Ni con los más tenebrosos temores del año 1000 había cuajado un portento como el que estamos presenciando: el euro, a punto de ingresar en el reino vegetal, respira de nuevo y parece dispuesto a imponerse en su día como moneda única europea. Asomó de nuevo -ya incluso diseñado con cuño, cara y cruz- para que se le pueda agradecer la reconversión de gobernantes tradicionalmente despilfarradores en partidarios de la disciplina fiscal y vigilantes de toda tentación inflacionaria. Claro está que hacía falta un nuevo elemento de picaresca comunitaria: ahí está la contabilidad creativa, otro de esos prodigiosos eufemismos que Bruselas genera, como la subsidiariedad o las cláusulas optativas.Respecto a la implantación del euro, para quienes pensamos que -como decía D'Ors- los experimentos deben hacerse con gaseosa, son más las incógnitas que las certidumbres, y aunque es de esperar una mayor matización en la estrategia gradualista de unificación monetaria, con flexibilidad en los plazos y fases, la plenitud efectiva del Banco Central Europeo puede ser un choque enorme. La locomotora parece estar calentando motores y los pasajeros van acomodándose en los vagones sin dar demasiada importancia a la evidencia de que la unión monetaria no solucionará problemas estructurales de la Unión Europea como el rígido mercado de trabajo -origen del paro tan elevado- o las disfunciones del Estado de bienestar.

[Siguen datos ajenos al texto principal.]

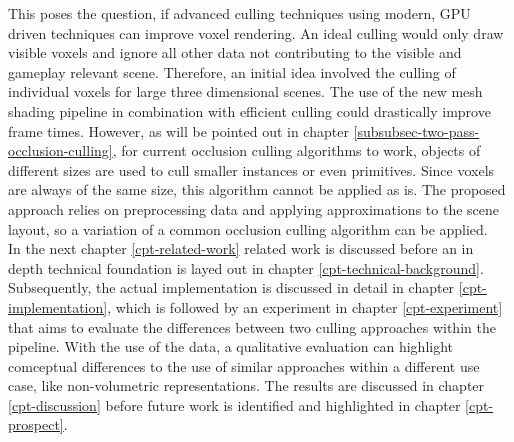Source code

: \noindent
This poses the question, if advanced culling techniques using modern, \ac{GPU} driven techniques can 
improve voxel rendering. An ideal culling would only draw visible voxels and ignore all other data 
not contributing to the visible and gameplay relevant scene. Therefore, an initial idea involved 
the culling of individual voxels for large three dimensional scenes. The use of the new mesh shading 
pipeline in combination with efficient culling could drastically improve frame times. However, as will be 
pointed out in chapter \ref{subsubsec-two-pass-occlusion-culling}, for current occlusion culling 
algorithms to work, objects of different sizes are used to cull smaller instances or even primitives.
Since voxels are always of the same size, this algorithm cannot be applied as is. The proposed approach 
relies on preprocessing data and applying approximations to the scene layout, so a variation of a 
common occlusion culling algorithm can be applied. \\

\noindent
In the next chapter \ref{cpt-related-work} related work is discussed before an in depth technical foundation 
is layed out in chapter \ref{cpt-technical-background}. Subsequently, the actual implementation is discussed 
in detail in chapter \ref{cpt-implementation}, which is followed by an experiment in chapter \ref{cpt-experiment} 
that aims to evaluate the differences between two culling approaches within the pipeline. With the use of the data, 
a qualitative evaluation can highlight comceptual differences to the use of similar approaches within a different 
use case, like non-volumetric representations. The results are discussed in chapter \ref{cpt-discussion} before 
future work is identified and highlighted in chapter \ref{cpt-prospect}. 
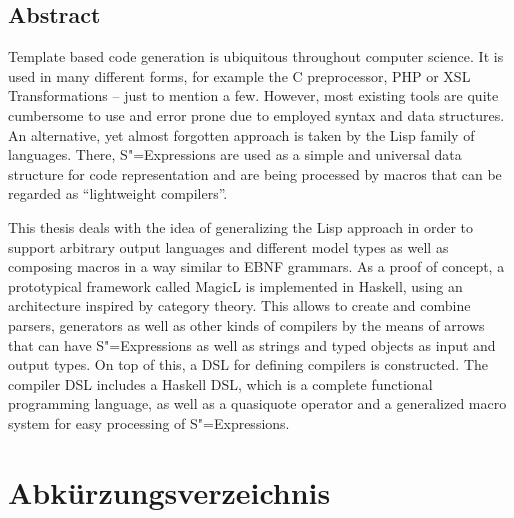 \documentclass[12pt, a4paper, bibgerm]{scrbook}
\newcommand{\sexps}{S"=Expressions}
\begin{document}
\section*{\centering Abstract}

Template based code generation is ubiquitous throughout computer
science.  It is used in many different forms, for example the C
preprocessor, PHP or XSL Transformations -- just to mention a
few. However, most existing tools are quite cumbersome to use and error
prone due to employed syntax and data structures. An alternative, yet
almost forgotten approach is taken by the Lisp family of languages. There,
\sexps{} are used as a simple and universal data structure for code
representation and are being processed by macros that can be regarded as
``lightweight compilers''.

This thesis deals with the idea of generalizing the Lisp approach in
order to support arbitrary output languages and different model types as
well as composing macros in a way similar to EBNF grammars. As a proof
of concept, a prototypical framework called MagicL is implemented in
Haskell, using an architecture inspired by category theory. This allows
to create and combine parsers, generators as well as other kinds of
compilers by the means of arrows that can have \sexps{} as well as
strings and typed objects as input and output types.  On top of this, a
DSL for defining compilers is constructed. The compiler DSL includes a
Haskell DSL, which is a complete functional programming language, as
well as a quasiquote operator and a generalized macro system for easy
processing of \sexps.

\cleardoublepage
\setcounter{tocdepth}{1}

\tableofcontents

\chapter*{Abkürzungsverzeichnis}
\begin{acronym}
\end{acronym}
\end{document}
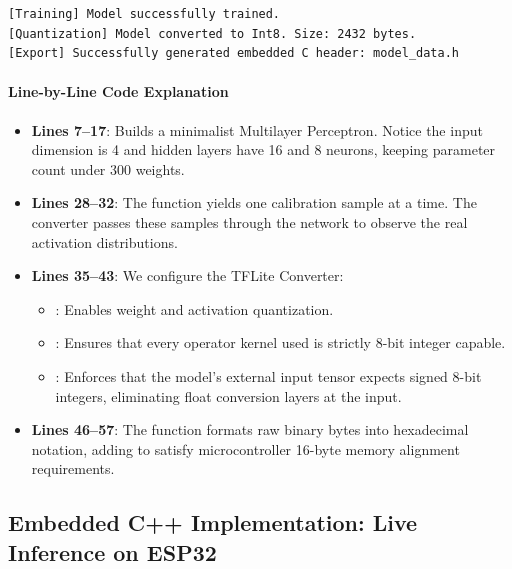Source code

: \begin{lstlisting}[style=outputstyle, caption={Output of the Python quantization and C header export script.}]
[Training] Model successfully trained.
[Quantization] Model converted to Int8. Size: 2432 bytes.
[Export] Successfully generated embedded C header: model_data.h
\end{lstlisting}

\paragraph{Line-by-Line Code Explanation}
\begin{itemize}
    \item \textbf{Lines 7--17}: Builds a minimalist Multilayer Perceptron. Notice the input dimension is 4 and hidden layers have 16 and 8 neurons, keeping parameter count under 300 weights.
    \item \textbf{Lines 28--32}: The  function yields one calibration sample at a time. The converter passes these samples through the network to observe the real activation distributions.
    \item \textbf{Lines 35--43}: We configure the TFLite Converter:
    \begin{itemize}
        \item {}: Enables weight and activation quantization.
        \item {}: Ensures that every operator kernel used is strictly 8-bit integer capable.
        \item {}: Enforces that the model's external input tensor expects signed 8-bit integers, eliminating float conversion layers at the input.
    \end{itemize}
    \item \textbf{Lines 46--57}: The  function formats raw binary bytes into hexadecimal notation, adding  to satisfy microcontroller 16-byte memory alignment requirements.
\end{itemize}

\subsection{Embedded C++ Implementation: Live Inference on ESP32}\label{subsec:embedded_cpp}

Por hablar en términos analógicos, vivimos una situación genérica en la que el euro, más allá de su virtualidad operativa y de las potencialidades de naturaleza monetaria, ha alcanzado la categoría o estadio de numinoso, el mysterium tremendum del que sólo se puede dar una idea por el peculiar reflejo sentimental que provoca en el ánimo. Eso ocurre, por ejemplo, con el reparto de papeles y la escenografía ideados para que nacionalistas vascos y catalanes puedan apoyar al Gobierno del Partido Popular, del mismo modo que el Gobierno del Partido Popular justifica todas sus iniciativas económicas -hasta ahora, con cierta fortuna- con la perspectiva de no perder el convoy del euro. Todo se ha hecho en pro de la integración económica de España en la Europa de Maastricht: eso, dicen, justifica cualquier sacrificio político. "No podríamos haceranos responsables del fracaso de la incorporación de España a la unión monetaria", argumentan los líderes nacionalistas para justificar ante sus electorados la colaboración parlamentaria con el Partido Popular. Es, al mismo tiempo, una forma manifiesta de proclamarse más europeístas que nadie y europeizadores de la otra España.

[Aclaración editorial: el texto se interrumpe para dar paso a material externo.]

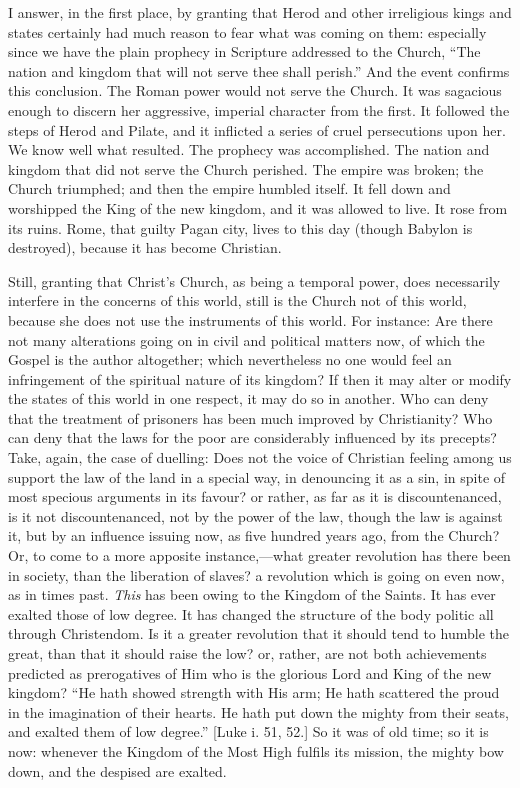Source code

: I answer, in the first place, by granting that Herod and other
irreligious kings and states certainly had much reason to fear what
was coming on them: especially since we have the plain prophecy in
Scripture addressed to the Church, ``The nation and kingdom that
will not serve thee shall perish.'' And the event confirms this
conclusion. The Roman power would not serve the Church. It was
sagacious enough to discern her aggressive, imperial character from
the first. It followed the steps of Herod and Pilate, and it inflicted
a series of cruel persecutions upon her. We know well what resulted.
The prophecy was accomplished. The nation and kingdom that did not
serve the Church perished. The empire was broken; the Church
triumphed; and then the empire humbled itself. It fell down and
worshipped the King of the new kingdom, and it was allowed to live. It
rose from its ruins. Rome, that guilty Pagan city, lives to this day
(though Babylon is destroyed), because it has become Christian.

Still, granting that Christ's Church, as being a temporal power,
does necessarily interfere in the concerns of this world, still is the
Church not of this world, because she does not use the instruments of
this world. For instance: Are there not many alterations going on in
civil and political matters now, of which the Gospel is the author
altogether; which nevertheless no one would feel an infringement of
the spiritual nature of its kingdom? If then it may alter or modify
the states of this world in one respect, it may do so in another. Who
can deny that the treatment of prisoners has been much improved by
Christianity? Who can deny that the laws for the poor are considerably
influenced by its precepts? Take, again, the case of duelling: Does
not the voice of Christian feeling among us support the law of the
land in a special way, in denouncing it as a sin, in spite of most
specious arguments in its favour? or rather, as far as it is
discountenanced, is it not discountenanced, not by the power of the
law, though the law is against it, but by an influence issuing now, as
five hundred years ago, from the Church? Or, to come to a more
apposite instance,—what greater revolution has there been in
society, than the liberation of slaves? a revolution which is going on
even now, as in times past. \emph{This} has been owing to the Kingdom
of the Saints. It has ever exalted those of low degree. It has changed
the structure of the body politic all through Christendom. Is it a
greater revolution that it should tend to humble the great, than that
it should raise the low? or, rather, are not both achievements
predicted as prerogatives of Him who is the glorious Lord and King of
the new kingdom? ``He hath showed strength with His arm; He hath
scattered the proud in the imagination of their hearts. He hath put
down the mighty from their seats, and exalted them of low
degree.'' [Luke i. 51, 52.] So it was of old time; so it is now:
whenever the Kingdom of the Most High fulfils its mission, the mighty
bow down, and the despised are exalted.

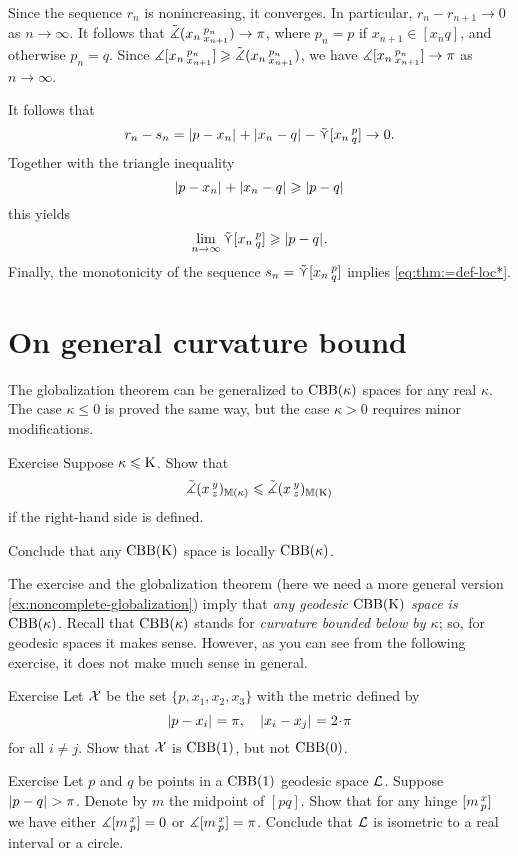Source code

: Since the sequence $r_n$ is nonincreasing, it converges.
In particular, $r_n-r_{n+1}\to 0$ as $n\to\infty$.
It follows that $\tilde\measuredangle(x_n\,{}^{p_n}_{x_{n+1}})\to \pi$,
where $p_n=p$ if $x_{n+1}\in [x_nq]$, and otherwise $p_n=q$.
Since $\measuredangle[x_n\,{}^{p_n}_{x_{n+1}}]\geqslant\tilde\measuredangle(x_n\,{}^{p_n}_{x_{n+1}})$, we have
$\measuredangle[x_n\,{}^{p_n}_{x_{n+1}}]\to \pi$  as $n\to\infty$.

It follows that
\[r_n-s_n=\dist{p}{x_n}{}+\dist{x_n}{q}{}-\side \hinge{x_n}p q\to 0.\] 
Together with the triangle inequality
\[
\dist{p}{x_n}{}+\dist{x_n}{q}{}\ge\dist{p}{q}{}
\]
this yields
\[\lim_{n\to\infty}\side \hinge{x_n}p q\ge \dist{p}{q}{}.\]
Finally, the monotonicity of the sequence $s_n=\mathop{\tilde\curlyvee}\nolimits [x_n\,{}^{p}_{q}]$ implies \ref{eq:thm:=def-loc*}.
\qeds

\section{On general curvature bound}

The globalization theorem  can be generalized to $\mathrm{CBB}(\kappa)$ spaces for any real $\kappa$.
The case $\kappa\le 0$ is proved the same way, but the case $\kappa>0$ requires minor modifications.

\begin{thm}{Exercise}\label{ex:mono-mod-angle}
Suppose $\kappa\leqslant \mathrm{K}$.
Show that 
\[\tilde\measuredangle(x\,{}^{y}_{z})_{\mathbb{M}(\kappa)}\leqslant \tilde\measuredangle(x\,{}^{y}_{z})_{\mathbb{M}(\mathrm{K})}\]
if the right-hand side is defined.

Conclude that any $\mathrm{CBB}(\mathrm{K})$ space is locally $\mathrm{CBB}(\kappa)$.
\end{thm}

The exercise and the globalization theorem (here we need a more general version \ref{ex:noncomplete-globalization}) imply that \textit{any geodesic $\mathrm{CBB}(\mathrm{K})$ space is  $\mathrm{CBB}(\kappa)$}.
Recall that $\mathrm{CBB}(\kappa)$ stands for \textit{curvature bounded below by $\kappa$}; so, for geodesic spaces it makes sense.
However, as you can see from the following exercise, it does not make much sense in general.

\begin{thm}{Exercise}\label{ex:CBB(1)notitCBB(0)}
Let $\mathcal{X}$ be the set $\{p,x_1,x_2,x_3\}$ with the metric defined by
\[\dist{p}{x_i}{}=\pi,\quad\dist{x_i}{x_j}{}=2\cdot\pi\]
for all $i\ne j$.
Show that $\mathcal{X}$ is $\mathrm{CBB}(1)$, but not $\mathrm{CBB}(0)$.
\end{thm}

\begin{thm}{Exercise}\label{ex:RisCBB(1)}
Let $p$ and $q$ be points in a $\mathrm{CBB}(1)$ geodesic space $\mathcal{L}$.
Suppose $\dist{p}{q}{}>\pi$.
Denote by $m$ the midpoint of $[pq]$.
Show that for any hinge $[m\,{}^{x}_{p}]$ we have
either $\measuredangle[m\,{}^{x}_{p}]=0$ or $\measuredangle[m\,{}^{x}_{p}]=\pi$.
Conclude that $\mathcal{L}$ is isometric to a real interval or a circle.

\end{thm}


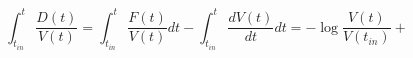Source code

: \begin{equation}
\int_{t_{in}}^t \frac{D(t)}{V(t)}=\int_{t_{in}}^t \frac{F(t)}{V(t)} dt - \int_{t_{in}}^t \frac{dV(t)}{dt} dt = -\log \frac{V(t)}{V(t_{in})}+ 
\end{equation}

Así nadie podría demostrar un europeísmo superior al de los, nacionalistas vascos y catalanes. Por otra parte, el desguace de las soberanías nacionales en términos de defensa, política monetaria y otros ámbitos les complace mucho. Lo que intentaron arrebatarle al Estado y no lo consiguieron del todo ahora queda en manos de Bruselas. Lo que importa es que no esté en Madrid. Es una paradoja más bien propia de la tosca perspectiva de la pintura naïf: consiste en haber argumentado mil veces a favor del autogobierno dada la lejanía del poder central y defender ahora que lo mejor es que se legisle, desde la remota Bruselas, sede de un poder cuyo control parlamentario es más bien incierto. Incluso después de la redistribución territorial de los poderes del Estado que significa la Constitución de 1978, se prefiere que sea Bruselas y no Madrid el lugar donde se traten los asuntos que tradicionalmente eran constitutivos de la soberanía.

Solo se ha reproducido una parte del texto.